WHAT IS NEEDED –
Look for the word "projektas" in the records, and copy each line where it appears.
(TASK DATA Opens)
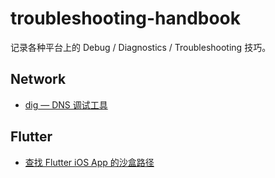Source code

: # troubleshooting-handbook

记录各种平台上的 Debug / Diagnostics / Troubleshooting 技巧。

## Network

- [dig — DNS 调试工具](network/dig.md)

## Flutter

- [查找 Flutter iOS App 的沙盒路径](flutter/ios_simulator_sandbox.md)
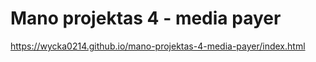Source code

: # Mano projektas 4 - media payer
 
https://wycka0214.github.io/mano-projektas-4-media-payer/index.html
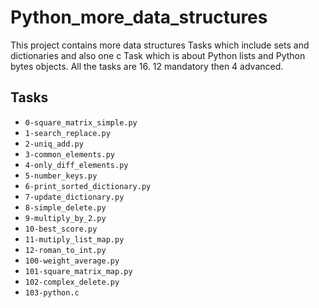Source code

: # Python_more_data_structures

This project contains more data structures Tasks which include sets and dictionaries and also one c Task which is about Python lists and Python bytes objects. All the tasks are 16.
12 mandatory then 4 advanced.
## Tasks
- `0-square_matrix_simple.py`
- `1-search_replace.py`
- `2-uniq_add.py`  
- `3-common_elements.py`
- `4-only_diff_elements.py`
- `5-number_keys.py`
- `6-print_sorted_dictionary.py`
- `7-update_dictionary.py`
- `8-simple_delete.py`
- `9-multiply_by_2.py`
- `10-best_score.py` 
- `11-mutiply_list_map.py`
- `12-roman_to_int.py`
- `100-weight_average.py`
- `101-square_matrix_map.py`
- `102-complex_delete.py` 
- `103-python.c`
(TASK DATA Closes)
SOLUTION TO THE PROBLEM –
: # Mano projektas 4 - media payer
https://wycka0214.github.io/mano-projektas-4-media-payer/index.html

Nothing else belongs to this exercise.